- _INPUT DATA_
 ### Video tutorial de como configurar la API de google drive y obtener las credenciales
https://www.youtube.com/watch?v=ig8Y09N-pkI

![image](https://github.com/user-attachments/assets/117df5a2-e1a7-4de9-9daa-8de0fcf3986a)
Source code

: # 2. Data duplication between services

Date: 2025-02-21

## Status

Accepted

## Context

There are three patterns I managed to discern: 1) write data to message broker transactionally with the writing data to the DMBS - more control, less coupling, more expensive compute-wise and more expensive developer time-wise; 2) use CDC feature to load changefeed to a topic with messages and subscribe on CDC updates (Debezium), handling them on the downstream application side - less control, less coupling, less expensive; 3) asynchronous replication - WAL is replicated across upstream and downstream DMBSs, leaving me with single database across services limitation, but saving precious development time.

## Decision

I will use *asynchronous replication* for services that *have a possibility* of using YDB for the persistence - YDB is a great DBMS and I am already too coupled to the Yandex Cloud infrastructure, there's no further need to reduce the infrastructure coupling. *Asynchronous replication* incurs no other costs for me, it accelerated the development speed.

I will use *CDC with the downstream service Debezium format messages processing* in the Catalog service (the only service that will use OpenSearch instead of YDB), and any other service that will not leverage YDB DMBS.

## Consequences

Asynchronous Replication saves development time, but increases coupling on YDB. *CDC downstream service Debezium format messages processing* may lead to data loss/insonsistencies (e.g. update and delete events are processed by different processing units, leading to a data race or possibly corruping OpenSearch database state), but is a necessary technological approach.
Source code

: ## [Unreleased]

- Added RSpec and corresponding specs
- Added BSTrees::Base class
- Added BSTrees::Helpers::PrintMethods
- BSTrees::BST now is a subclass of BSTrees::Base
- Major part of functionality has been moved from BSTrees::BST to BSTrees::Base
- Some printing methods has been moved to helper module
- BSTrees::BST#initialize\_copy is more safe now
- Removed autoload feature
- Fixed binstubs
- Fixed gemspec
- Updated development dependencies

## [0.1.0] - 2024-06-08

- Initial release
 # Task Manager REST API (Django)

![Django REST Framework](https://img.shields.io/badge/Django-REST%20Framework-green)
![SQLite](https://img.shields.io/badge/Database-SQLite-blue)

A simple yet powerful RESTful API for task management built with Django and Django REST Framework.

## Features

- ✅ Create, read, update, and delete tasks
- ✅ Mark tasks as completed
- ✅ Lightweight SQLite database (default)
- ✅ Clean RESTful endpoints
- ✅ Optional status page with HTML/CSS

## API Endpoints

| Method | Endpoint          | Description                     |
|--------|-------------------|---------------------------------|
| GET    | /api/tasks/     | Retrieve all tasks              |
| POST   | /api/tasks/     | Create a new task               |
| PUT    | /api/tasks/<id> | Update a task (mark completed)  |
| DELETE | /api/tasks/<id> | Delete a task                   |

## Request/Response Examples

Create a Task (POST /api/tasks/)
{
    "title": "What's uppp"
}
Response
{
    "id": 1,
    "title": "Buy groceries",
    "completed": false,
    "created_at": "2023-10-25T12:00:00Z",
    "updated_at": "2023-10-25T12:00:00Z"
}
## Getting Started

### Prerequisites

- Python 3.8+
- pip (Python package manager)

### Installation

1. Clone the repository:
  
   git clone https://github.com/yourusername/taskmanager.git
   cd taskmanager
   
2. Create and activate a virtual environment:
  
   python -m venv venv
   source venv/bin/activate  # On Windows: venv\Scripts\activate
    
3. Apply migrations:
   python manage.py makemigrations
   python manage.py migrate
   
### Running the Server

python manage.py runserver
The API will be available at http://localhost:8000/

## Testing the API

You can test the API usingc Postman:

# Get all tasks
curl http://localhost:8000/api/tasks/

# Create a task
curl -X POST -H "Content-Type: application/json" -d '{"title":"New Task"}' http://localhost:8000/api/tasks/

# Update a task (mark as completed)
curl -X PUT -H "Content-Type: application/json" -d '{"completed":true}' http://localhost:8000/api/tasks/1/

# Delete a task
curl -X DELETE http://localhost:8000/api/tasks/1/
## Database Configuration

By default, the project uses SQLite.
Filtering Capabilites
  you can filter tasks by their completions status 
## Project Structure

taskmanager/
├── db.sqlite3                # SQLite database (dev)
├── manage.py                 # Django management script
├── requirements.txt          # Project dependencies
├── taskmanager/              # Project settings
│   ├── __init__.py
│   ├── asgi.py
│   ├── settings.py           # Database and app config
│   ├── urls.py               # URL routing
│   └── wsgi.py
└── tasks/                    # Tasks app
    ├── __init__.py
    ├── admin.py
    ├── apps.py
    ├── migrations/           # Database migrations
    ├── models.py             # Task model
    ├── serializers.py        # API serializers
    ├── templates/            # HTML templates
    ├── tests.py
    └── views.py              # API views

- _EXERCISE GOAL_
Wherever the string "that" appears in the data above, copy the line it sits in.

- _REPLY TO THE EXERCISE_
I will use *asynchronous replication* for services that *have a possibility* of using YDB for the persistence - YDB is a great DBMS and I am already too coupled to the Yandex Cloud infrastructure, there's no further need to reduce the infrastructure coupling. *Asynchronous replication* incurs no other costs for me, it accelerated the development speed.
I will use *CDC with the downstream service Debezium format messages processing* in the Catalog service (the only service that will use OpenSearch instead of YDB), and any other service that will not leverage YDB DMBS.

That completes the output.